**Action item:**
What lines below include the string "spending"? Pick them out and copy them.

START Available records

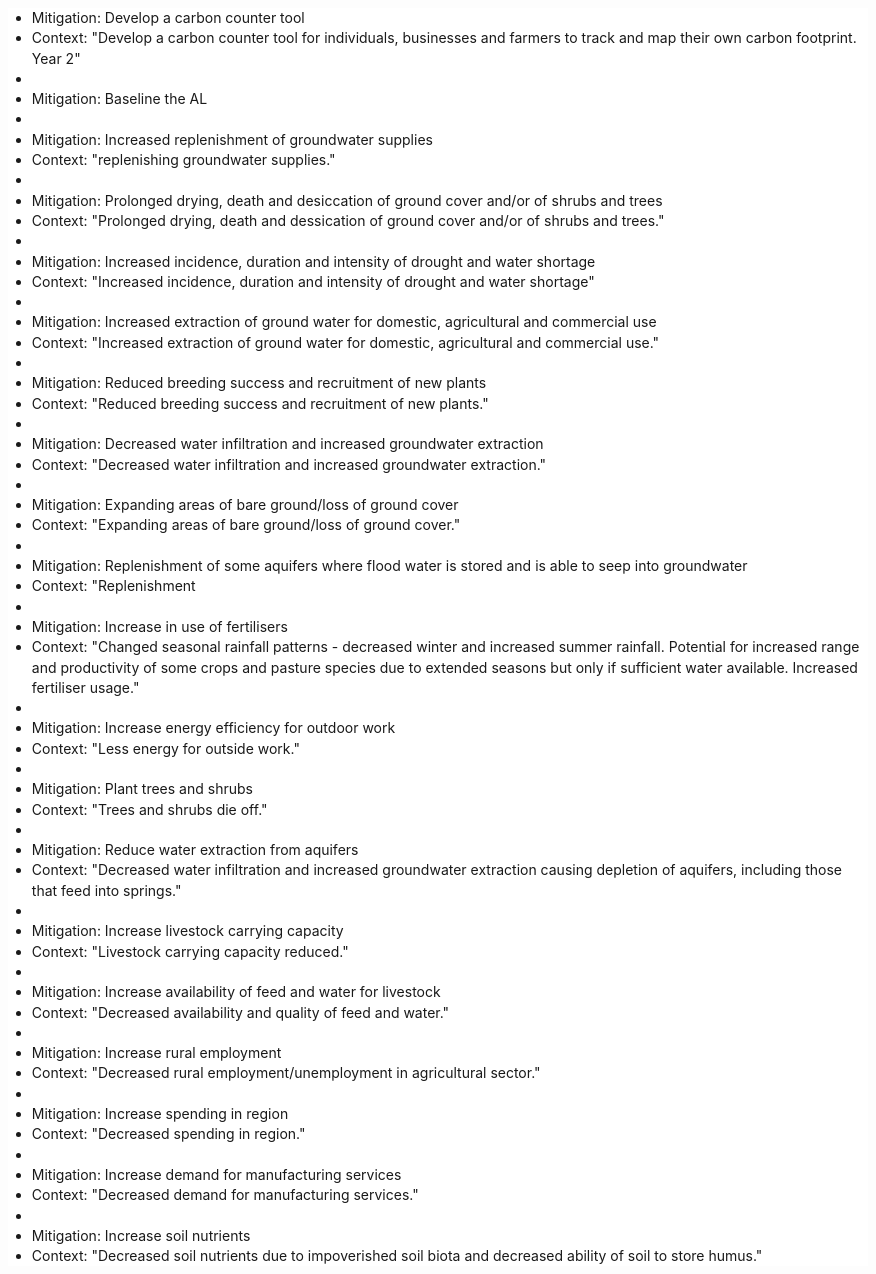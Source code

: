 * Mitigation: Develop a carbon counter tool
* Context: "Develop a carbon counter tool for individuals, businesses and farmers to track and map their own carbon footprint. Year 2"
*     
* Mitigation: Baseline the AL
* 
* Mitigation: Increased replenishment of groundwater supplies
* Context: "replenishing groundwater supplies."
* 
* Mitigation: Prolonged drying, death and desiccation of ground cover and/or of shrubs and trees
* Context: "Prolonged drying, death and dessication of ground cover and/or of shrubs and trees."
* 
* Mitigation: Increased incidence, duration and intensity of drought and water shortage
* Context: "Increased incidence, duration and intensity of drought and water shortage"
* 
* Mitigation: Increased extraction of ground water for domestic, agricultural and commercial use
* Context: "Increased extraction of ground water for domestic, agricultural and commercial use."
* 
* Mitigation: Reduced breeding success and recruitment of new plants
* Context: "Reduced breeding success and recruitment of new plants."
* 
* Mitigation: Decreased water infiltration and increased groundwater extraction
* Context: "Decreased water infiltration and increased groundwater extraction."
* 
* Mitigation: Expanding areas of bare ground/loss of ground cover
* Context: "Expanding areas of bare ground/loss of ground cover."
* 
* Mitigation: Replenishment of some aquifers where flood water is stored and is able to seep into groundwater
* Context: "Replenishment
* 
* Mitigation: Increase in use of fertilisers
* Context: "Changed seasonal rainfall patterns - decreased winter and increased summer rainfall. Potential for increased range and productivity of some crops and pasture species due to extended seasons but only if sufficient water available. Increased fertiliser usage."
* 
* Mitigation: Increase energy efficiency for outdoor work
* Context: "Less energy for outside work."
* 
* Mitigation: Plant trees and shrubs
* Context: "Trees and shrubs die off."
* 
* Mitigation: Reduce water extraction from aquifers
* Context: "Decreased water infiltration and increased groundwater extraction causing depletion of aquifers, including those that feed into springs."
* 
* Mitigation: Increase livestock carrying capacity
* Context: "Livestock carrying capacity reduced."
* 
* Mitigation: Increase availability of feed and water for livestock
* Context: "Decreased availability and quality of feed and water."
* 
* Mitigation: Increase rural employment
* Context: "Decreased rural employment/unemployment in agricultural sector."
* 
* Mitigation: Increase spending in region
* Context: "Decreased spending in region."
* 
* Mitigation: Increase demand for manufacturing services
* Context: "Decreased demand for manufacturing services."
* 
* Mitigation: Increase soil nutrients
* Context: "Decreased soil nutrients due to impoverished soil biota and decreased ability of soil to store humus."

END Available records

**Exercise response:**
* Mitigation: Increase spending in region
* Context: "Decreased spending in region."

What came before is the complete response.